Durante su breve estancia en Madrid, a finales de los años 40, y en plena posguerra, Miguel experimenta la mezquina realidad de una España en blanco y negro y de una Europa sepultada bajo los efectos de la Segunda Guerra Mundial. Así, en “Sumido 25”, su primer libro publicado,  dibuja un paisaje apocalíptico ante el que los “asesinados jóvenes” deben tomar la palabra e iniciar una acción que transforme la fisonomía de las viejas ciudades en montañas azules de luz y amaneceres. Esta actitud combativa toma cuerpo en “Violento idílico”, donde el poeta zaragozano bucea en lo más profundo de la existencia para combatir la soledad, el desamor y el entorno burgués que le rodea. Miguel se pregunta por su propia existencia  a sus “veintisiete años agonizantes” y comprueba desolado que “nadie me dice quién fui yo” cuando se registra sus bolsillos desiertos o se mira con angustia en los espejos. Es, sin embargo, en “Transeúnte central” donde sintetiza su andadura existencial con un decidido compromiso social con esa España que le produce tristeza y que aún sufre las consecuencias de la guerra: “un cero pervierte a los cadáveres sudorosos / de la guerra civil”.

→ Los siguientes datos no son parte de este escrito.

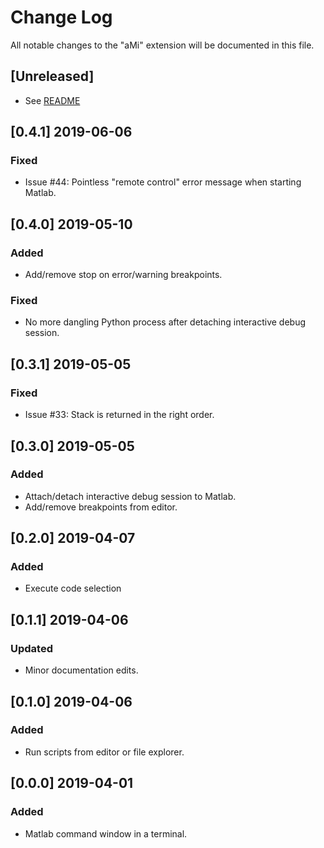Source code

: # Change Log

All notable changes to the "aMi" extension will be documented in this file.

## [Unreleased]

- See [README](README.md)

## [0.4.1] 2019-06-06

### Fixed

- Issue #44: Pointless "remote control" error message when starting Matlab.

## [0.4.0] 2019-05-10

### Added

- Add/remove stop on error/warning breakpoints.

### Fixed

- No more dangling Python process after detaching interactive debug session.

## [0.3.1] 2019-05-05

### Fixed

- Issue #33: Stack is returned in the right order.

## [0.3.0] 2019-05-05

### Added

- Attach/detach interactive debug session to Matlab.
- Add/remove breakpoints from editor.

## [0.2.0] 2019-04-07

### Added

- Execute code selection

## [0.1.1] 2019-04-06

### Updated

- Minor documentation edits.

## [0.1.0] 2019-04-06

### Added

- Run scripts from editor or file explorer.

## [0.0.0] 2019-04-01

### Added

- Matlab command window in a terminal.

La censura frustró la publicación de algunos poemas -quizás los más relevantes-, que vieron la luz en 1961 con el marbete “Epilírica”. En este poemario Miguel expresa su rechazo a un país que no le gusta: “Esto es un asco. Este mundo nuestro es de lo peorcito en su género” y conmina severamente al ciudadano del mundo en un excelente poema que denuncia la guerra y la violencia, criticando a los políticos que contemplan impasibles la muerte de inocentes desde sus tribunas privilegiadas. Hay que recordar que su hermano José Antonio leyó un fragmento de este poema en la tribuna del Congreso de los Diputados a raíz de la participación de España en la injustificada guerra de Irak: “mataos, pero dejad tranquilo a ese niño que duerme en una cuna…”

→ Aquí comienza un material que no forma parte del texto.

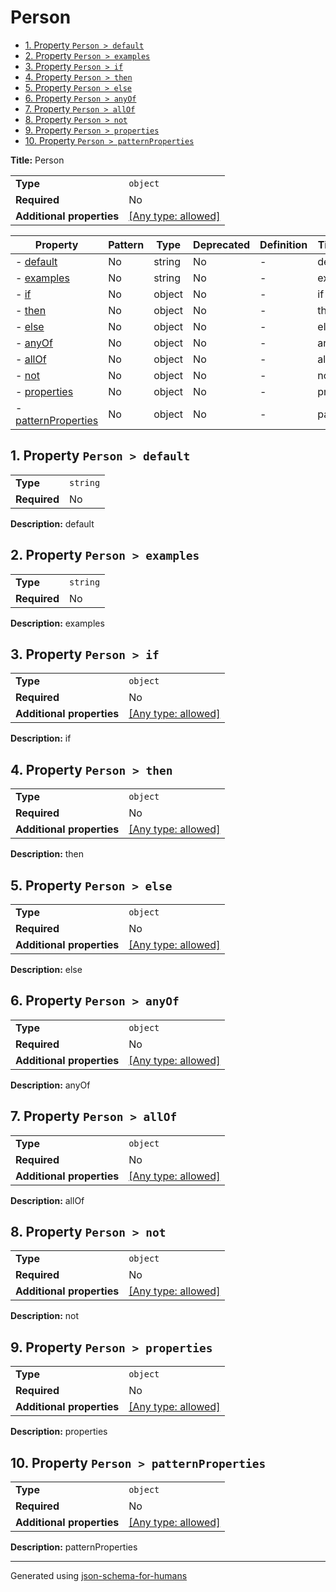 # Person

- [1. Property `Person > default`](#default-61756c74)
- [2. Property `Person > examples`](#examples-706c6573)
- [3. Property `Person > if`](#if-6966)
- [4. Property `Person > then`](#then-7468656e)
- [5. Property `Person > else`](#else-656c7365)
- [6. Property `Person > anyOf`](#anyOf-6e794f66)
- [7. Property `Person > allOf`](#allOf-6c6c4f66)
- [8. Property `Person > not`](#not-6e6f74)
- [9. Property `Person > properties`](#properties-74696573)
- [10. Property `Person > patternProperties`](#patternProperties-74696573)

**Title:** Person

|                           |                                                                           |
| ------------------------- | ------------------------------------------------------------------------- |
| **Type**                  | `object`                                                                  |
| **Required**              | No                                                                        |
| **Additional properties** | [[Any type: allowed]](# "Additional Properties of any type are allowed.") |

| Property                                            | Pattern | Type   | Deprecated | Definition | Title/Description |
| --------------------------------------------------- | ------- | ------ | ---------- | ---------- | ----------------- |
| - [default](#default-61756c74 )                     | No      | string | No         | -          | default           |
| - [examples](#examples-706c6573 )                   | No      | string | No         | -          | examples          |
| - [if](#if-6966 )                                   | No      | object | No         | -          | if                |
| - [then](#then-7468656e )                           | No      | object | No         | -          | then              |
| - [else](#else-656c7365 )                           | No      | object | No         | -          | else              |
| - [anyOf](#anyOf-6e794f66 )                         | No      | object | No         | -          | anyOf             |
| - [allOf](#allOf-6c6c4f66 )                         | No      | object | No         | -          | allOf             |
| - [not](#not-6e6f74 )                               | No      | object | No         | -          | not               |
| - [properties](#properties-74696573 )               | No      | object | No         | -          | properties        |
| - [patternProperties](#patternProperties-74696573 ) | No      | object | No         | -          | patternProperties |

## <a name="default-61756c74"></a>1. Property `Person > default`

|              |          |
| ------------ | -------- |
| **Type**     | `string` |
| **Required** | No       |

**Description:** default

## <a name="examples-706c6573"></a>2. Property `Person > examples`

|              |          |
| ------------ | -------- |
| **Type**     | `string` |
| **Required** | No       |

**Description:** examples

## <a name="if-6966"></a>3. Property `Person > if`

|                           |                                                                           |
| ------------------------- | ------------------------------------------------------------------------- |
| **Type**                  | `object`                                                                  |
| **Required**              | No                                                                        |
| **Additional properties** | [[Any type: allowed]](# "Additional Properties of any type are allowed.") |

**Description:** if

## <a name="then-7468656e"></a>4. Property `Person > then`

|                           |                                                                           |
| ------------------------- | ------------------------------------------------------------------------- |
| **Type**                  | `object`                                                                  |
| **Required**              | No                                                                        |
| **Additional properties** | [[Any type: allowed]](# "Additional Properties of any type are allowed.") |

**Description:** then

## <a name="else-656c7365"></a>5. Property `Person > else`

|                           |                                                                           |
| ------------------------- | ------------------------------------------------------------------------- |
| **Type**                  | `object`                                                                  |
| **Required**              | No                                                                        |
| **Additional properties** | [[Any type: allowed]](# "Additional Properties of any type are allowed.") |

**Description:** else

## <a name="anyOf-6e794f66"></a>6. Property `Person > anyOf`

|                           |                                                                           |
| ------------------------- | ------------------------------------------------------------------------- |
| **Type**                  | `object`                                                                  |
| **Required**              | No                                                                        |
| **Additional properties** | [[Any type: allowed]](# "Additional Properties of any type are allowed.") |

**Description:** anyOf

## <a name="allOf-6c6c4f66"></a>7. Property `Person > allOf`

|                           |                                                                           |
| ------------------------- | ------------------------------------------------------------------------- |
| **Type**                  | `object`                                                                  |
| **Required**              | No                                                                        |
| **Additional properties** | [[Any type: allowed]](# "Additional Properties of any type are allowed.") |

**Description:** allOf

## <a name="not-6e6f74"></a>8. Property `Person > not`

|                           |                                                                           |
| ------------------------- | ------------------------------------------------------------------------- |
| **Type**                  | `object`                                                                  |
| **Required**              | No                                                                        |
| **Additional properties** | [[Any type: allowed]](# "Additional Properties of any type are allowed.") |

**Description:** not

## <a name="properties-74696573"></a>9. Property `Person > properties`

|                           |                                                                           |
| ------------------------- | ------------------------------------------------------------------------- |
| **Type**                  | `object`                                                                  |
| **Required**              | No                                                                        |
| **Additional properties** | [[Any type: allowed]](# "Additional Properties of any type are allowed.") |

**Description:** properties

## <a name="patternProperties-74696573"></a>10. Property `Person > patternProperties`

|                           |                                                                           |
| ------------------------- | ------------------------------------------------------------------------- |
| **Type**                  | `object`                                                                  |
| **Required**              | No                                                                        |
| **Additional properties** | [[Any type: allowed]](# "Additional Properties of any type are allowed.") |

**Description:** patternProperties

----------------------------------------------------------------------------------------------------------------------------
Generated using [json-schema-for-humans](https://github.com/coveooss/json-schema-for-humans)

Desde esa atalaya privilegiada, la voz de Miguel Labordeta, al igual que la de otros coetáneos como Gabriel Celaya o Blas de Otero, retumbó desgarrada con el fin de romper las barreras del olvido y de la indiferencia. Porque para el poeta aragonés, la España de los burócratas de la guerra se oponía a la de los ciudadanos de a pie, que acuden cada día a su trabajo y construyen un país desde dentro. Esta es la huella que ha dejado Miguel a las generaciones más jóvenes. Y es que la voz de este poeta comprometido vuelve a estar presente en nuestra en estas primeras décadas del siglo XXI. En Zaragoza hay muchos ámbitos culturales en los que cada semana la poesía se convierte en voz de denuncia contra la intolerancia, la discriminación social o cualquier tipo de injusticia. Precisamente tengo entre mis manos la Antología del décimo aniversario de La Casa de Zitas, una joya poética que agrupa a más de cien poetas y nos demuestra que todavía hay mentes clarividentes que, desde lo alto del faro, contemplan los vaivenes del mundo en estas primeras décadas del siglo XXI y esgrimen el arma afilada de la palabra poética y siguen, quizás sin saberlo, el camino abierto por este poeta incomprendido, audaz y renovador que fue Miguel Labordeta.